- YOUR OBJECTIVE -
The word "from" occurs in some of the lines below; copy each of those lines.
START INFORMATION GIVEN
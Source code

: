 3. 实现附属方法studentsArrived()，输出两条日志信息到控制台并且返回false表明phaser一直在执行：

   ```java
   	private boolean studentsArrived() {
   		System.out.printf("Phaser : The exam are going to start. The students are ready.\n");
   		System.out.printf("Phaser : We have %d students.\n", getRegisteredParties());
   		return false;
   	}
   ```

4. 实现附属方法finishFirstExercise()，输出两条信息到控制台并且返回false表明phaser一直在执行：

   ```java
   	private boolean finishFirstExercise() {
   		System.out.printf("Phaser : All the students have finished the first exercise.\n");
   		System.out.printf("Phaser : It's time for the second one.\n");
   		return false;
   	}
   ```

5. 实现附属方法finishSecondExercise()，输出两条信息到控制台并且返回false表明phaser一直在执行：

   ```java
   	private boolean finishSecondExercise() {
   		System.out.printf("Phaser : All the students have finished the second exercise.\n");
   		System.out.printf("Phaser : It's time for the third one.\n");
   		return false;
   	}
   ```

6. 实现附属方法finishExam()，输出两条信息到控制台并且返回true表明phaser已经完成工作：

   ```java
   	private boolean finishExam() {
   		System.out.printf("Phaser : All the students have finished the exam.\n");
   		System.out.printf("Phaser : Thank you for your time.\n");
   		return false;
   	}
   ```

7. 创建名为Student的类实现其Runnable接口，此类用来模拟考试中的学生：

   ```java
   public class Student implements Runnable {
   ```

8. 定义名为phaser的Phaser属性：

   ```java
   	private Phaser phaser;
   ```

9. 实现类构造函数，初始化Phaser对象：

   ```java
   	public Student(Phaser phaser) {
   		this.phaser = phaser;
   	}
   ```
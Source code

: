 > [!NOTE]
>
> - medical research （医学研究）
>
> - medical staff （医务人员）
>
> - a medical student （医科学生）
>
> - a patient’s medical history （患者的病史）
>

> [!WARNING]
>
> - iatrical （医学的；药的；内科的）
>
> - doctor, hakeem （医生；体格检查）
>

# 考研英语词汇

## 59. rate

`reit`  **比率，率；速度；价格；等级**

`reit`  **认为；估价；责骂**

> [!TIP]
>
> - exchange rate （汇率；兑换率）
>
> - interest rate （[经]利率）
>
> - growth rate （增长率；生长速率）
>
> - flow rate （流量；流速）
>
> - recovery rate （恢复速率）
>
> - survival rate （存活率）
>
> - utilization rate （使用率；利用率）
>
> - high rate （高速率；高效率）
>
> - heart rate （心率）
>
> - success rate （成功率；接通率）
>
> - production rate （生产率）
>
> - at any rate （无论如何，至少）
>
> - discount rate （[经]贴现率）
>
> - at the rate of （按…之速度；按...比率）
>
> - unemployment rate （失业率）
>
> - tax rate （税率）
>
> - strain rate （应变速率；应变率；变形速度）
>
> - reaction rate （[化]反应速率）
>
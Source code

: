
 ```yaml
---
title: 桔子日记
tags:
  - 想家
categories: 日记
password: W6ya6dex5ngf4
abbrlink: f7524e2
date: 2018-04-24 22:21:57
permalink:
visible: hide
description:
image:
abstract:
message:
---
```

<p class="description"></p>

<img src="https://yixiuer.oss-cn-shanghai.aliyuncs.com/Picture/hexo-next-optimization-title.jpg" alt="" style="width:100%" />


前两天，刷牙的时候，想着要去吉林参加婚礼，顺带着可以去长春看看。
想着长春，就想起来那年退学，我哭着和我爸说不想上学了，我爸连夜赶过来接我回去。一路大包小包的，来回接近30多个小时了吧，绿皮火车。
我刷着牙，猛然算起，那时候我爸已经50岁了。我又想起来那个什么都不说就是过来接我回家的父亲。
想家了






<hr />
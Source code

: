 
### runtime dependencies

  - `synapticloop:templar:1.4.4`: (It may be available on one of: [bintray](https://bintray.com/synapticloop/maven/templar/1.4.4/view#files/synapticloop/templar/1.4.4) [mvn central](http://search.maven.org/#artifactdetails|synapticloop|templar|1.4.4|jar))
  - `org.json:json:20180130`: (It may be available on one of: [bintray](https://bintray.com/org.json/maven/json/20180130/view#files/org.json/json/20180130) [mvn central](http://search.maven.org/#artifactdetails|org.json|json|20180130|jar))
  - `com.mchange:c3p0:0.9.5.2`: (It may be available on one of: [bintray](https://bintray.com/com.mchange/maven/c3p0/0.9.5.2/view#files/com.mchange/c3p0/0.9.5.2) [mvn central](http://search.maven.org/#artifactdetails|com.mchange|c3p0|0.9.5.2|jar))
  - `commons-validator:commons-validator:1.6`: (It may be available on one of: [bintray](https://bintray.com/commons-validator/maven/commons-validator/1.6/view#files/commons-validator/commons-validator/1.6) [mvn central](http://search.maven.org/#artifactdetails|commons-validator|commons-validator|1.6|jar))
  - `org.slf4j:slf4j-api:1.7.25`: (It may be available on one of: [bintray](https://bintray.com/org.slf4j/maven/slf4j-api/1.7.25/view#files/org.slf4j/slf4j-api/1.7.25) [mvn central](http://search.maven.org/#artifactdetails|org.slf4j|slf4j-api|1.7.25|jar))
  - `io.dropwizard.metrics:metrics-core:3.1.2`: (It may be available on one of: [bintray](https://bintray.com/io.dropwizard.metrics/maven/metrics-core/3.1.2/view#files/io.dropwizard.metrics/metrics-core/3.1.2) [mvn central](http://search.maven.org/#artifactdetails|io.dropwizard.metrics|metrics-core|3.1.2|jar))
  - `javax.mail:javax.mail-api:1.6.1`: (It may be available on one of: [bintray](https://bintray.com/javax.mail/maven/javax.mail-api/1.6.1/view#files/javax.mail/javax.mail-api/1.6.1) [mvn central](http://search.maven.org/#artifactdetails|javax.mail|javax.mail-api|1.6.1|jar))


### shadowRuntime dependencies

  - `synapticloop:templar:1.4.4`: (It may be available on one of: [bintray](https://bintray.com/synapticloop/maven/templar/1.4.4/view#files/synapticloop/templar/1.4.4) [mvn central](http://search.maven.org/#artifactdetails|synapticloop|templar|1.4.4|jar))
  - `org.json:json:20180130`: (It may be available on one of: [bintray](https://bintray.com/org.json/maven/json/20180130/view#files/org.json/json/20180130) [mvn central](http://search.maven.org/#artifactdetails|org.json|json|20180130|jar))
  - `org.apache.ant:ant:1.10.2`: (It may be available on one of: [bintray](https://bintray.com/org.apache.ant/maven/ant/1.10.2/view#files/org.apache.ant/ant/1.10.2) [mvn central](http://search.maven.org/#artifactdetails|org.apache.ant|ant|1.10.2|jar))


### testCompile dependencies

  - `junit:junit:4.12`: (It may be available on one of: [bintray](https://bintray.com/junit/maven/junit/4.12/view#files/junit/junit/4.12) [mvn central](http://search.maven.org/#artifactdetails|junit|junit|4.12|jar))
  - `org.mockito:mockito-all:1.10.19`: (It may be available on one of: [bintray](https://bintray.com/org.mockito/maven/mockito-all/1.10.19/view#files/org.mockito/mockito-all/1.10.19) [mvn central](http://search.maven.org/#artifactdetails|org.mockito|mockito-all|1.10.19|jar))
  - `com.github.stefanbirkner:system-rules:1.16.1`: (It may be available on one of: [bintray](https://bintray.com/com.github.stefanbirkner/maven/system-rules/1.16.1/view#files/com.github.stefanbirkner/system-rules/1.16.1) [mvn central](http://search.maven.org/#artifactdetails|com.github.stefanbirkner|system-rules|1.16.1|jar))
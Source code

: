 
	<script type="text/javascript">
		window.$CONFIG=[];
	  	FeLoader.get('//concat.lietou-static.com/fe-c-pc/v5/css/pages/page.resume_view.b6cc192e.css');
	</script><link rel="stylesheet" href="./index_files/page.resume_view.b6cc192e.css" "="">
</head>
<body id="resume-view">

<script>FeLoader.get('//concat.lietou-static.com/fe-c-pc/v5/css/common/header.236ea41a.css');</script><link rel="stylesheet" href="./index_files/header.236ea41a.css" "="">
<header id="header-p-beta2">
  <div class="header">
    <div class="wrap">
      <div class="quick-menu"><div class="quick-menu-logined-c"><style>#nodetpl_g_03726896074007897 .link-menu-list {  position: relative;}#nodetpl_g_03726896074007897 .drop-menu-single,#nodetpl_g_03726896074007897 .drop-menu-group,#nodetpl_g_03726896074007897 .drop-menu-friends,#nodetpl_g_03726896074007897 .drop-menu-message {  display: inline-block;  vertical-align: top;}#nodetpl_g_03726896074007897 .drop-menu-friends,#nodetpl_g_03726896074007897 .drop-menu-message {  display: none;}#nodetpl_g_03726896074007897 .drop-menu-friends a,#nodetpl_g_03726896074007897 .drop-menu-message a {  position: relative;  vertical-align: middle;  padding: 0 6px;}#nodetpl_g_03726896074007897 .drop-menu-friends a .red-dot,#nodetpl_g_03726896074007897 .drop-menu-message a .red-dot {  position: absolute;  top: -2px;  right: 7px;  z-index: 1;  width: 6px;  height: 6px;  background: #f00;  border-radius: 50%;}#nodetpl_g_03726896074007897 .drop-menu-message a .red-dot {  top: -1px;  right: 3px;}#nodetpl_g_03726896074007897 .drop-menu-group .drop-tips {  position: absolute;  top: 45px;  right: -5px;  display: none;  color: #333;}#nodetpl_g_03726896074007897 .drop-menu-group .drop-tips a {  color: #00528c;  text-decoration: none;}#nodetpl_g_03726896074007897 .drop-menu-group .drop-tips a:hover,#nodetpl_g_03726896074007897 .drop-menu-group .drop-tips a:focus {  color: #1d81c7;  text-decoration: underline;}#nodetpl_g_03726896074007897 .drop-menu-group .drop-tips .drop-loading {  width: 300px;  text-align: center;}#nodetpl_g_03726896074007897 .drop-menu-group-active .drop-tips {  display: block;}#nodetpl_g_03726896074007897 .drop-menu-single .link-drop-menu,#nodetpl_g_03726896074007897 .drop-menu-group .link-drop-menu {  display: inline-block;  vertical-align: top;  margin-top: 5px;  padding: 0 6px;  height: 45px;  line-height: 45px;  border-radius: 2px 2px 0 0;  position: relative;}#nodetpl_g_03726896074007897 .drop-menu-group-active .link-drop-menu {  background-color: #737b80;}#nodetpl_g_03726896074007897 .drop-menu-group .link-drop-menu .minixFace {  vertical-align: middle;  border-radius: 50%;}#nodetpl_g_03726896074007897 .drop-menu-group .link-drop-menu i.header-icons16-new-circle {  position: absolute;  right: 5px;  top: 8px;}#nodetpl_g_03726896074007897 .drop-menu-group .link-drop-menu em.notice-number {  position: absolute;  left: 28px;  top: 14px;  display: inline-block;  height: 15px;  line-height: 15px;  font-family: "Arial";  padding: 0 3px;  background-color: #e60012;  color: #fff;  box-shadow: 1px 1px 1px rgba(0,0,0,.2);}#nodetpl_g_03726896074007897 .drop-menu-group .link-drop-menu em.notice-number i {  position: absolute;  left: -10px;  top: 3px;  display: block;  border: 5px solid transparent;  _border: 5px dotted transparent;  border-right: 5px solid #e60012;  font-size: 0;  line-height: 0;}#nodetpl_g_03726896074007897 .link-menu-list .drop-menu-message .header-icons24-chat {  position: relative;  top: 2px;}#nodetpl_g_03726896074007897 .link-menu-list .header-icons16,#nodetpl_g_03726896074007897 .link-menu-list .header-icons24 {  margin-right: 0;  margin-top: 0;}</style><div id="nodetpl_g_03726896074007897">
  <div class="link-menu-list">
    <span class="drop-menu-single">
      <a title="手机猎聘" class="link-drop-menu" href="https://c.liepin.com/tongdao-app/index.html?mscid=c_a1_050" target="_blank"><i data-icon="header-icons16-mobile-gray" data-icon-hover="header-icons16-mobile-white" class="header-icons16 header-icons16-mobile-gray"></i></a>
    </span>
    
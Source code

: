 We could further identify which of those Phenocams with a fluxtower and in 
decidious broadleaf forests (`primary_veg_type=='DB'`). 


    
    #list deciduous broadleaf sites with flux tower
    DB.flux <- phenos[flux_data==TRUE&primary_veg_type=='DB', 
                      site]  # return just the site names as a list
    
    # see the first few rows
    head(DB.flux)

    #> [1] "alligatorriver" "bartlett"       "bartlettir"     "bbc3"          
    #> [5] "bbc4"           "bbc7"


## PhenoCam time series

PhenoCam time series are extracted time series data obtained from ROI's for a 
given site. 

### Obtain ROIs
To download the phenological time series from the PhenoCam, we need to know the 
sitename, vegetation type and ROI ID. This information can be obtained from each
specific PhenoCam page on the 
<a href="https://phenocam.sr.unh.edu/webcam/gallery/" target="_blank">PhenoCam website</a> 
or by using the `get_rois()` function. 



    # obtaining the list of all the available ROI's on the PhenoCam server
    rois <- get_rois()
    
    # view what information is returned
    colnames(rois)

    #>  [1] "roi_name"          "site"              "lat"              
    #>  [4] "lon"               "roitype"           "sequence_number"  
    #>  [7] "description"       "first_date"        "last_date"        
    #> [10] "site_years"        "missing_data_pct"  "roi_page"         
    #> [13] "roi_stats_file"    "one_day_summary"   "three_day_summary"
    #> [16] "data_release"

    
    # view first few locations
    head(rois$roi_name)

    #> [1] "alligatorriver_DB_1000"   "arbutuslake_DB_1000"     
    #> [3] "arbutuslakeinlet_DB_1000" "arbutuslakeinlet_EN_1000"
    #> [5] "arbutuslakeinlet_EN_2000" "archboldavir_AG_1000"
END INFORMATION GIVEN
- RESPONSE TO THE TASK -
PhenoCam time series are extracted time series data obtained from ROI's for a 
To download the phenological time series from the PhenoCam, we need to know the 
sitename, vegetation type and ROI ID. This information can be obtained from each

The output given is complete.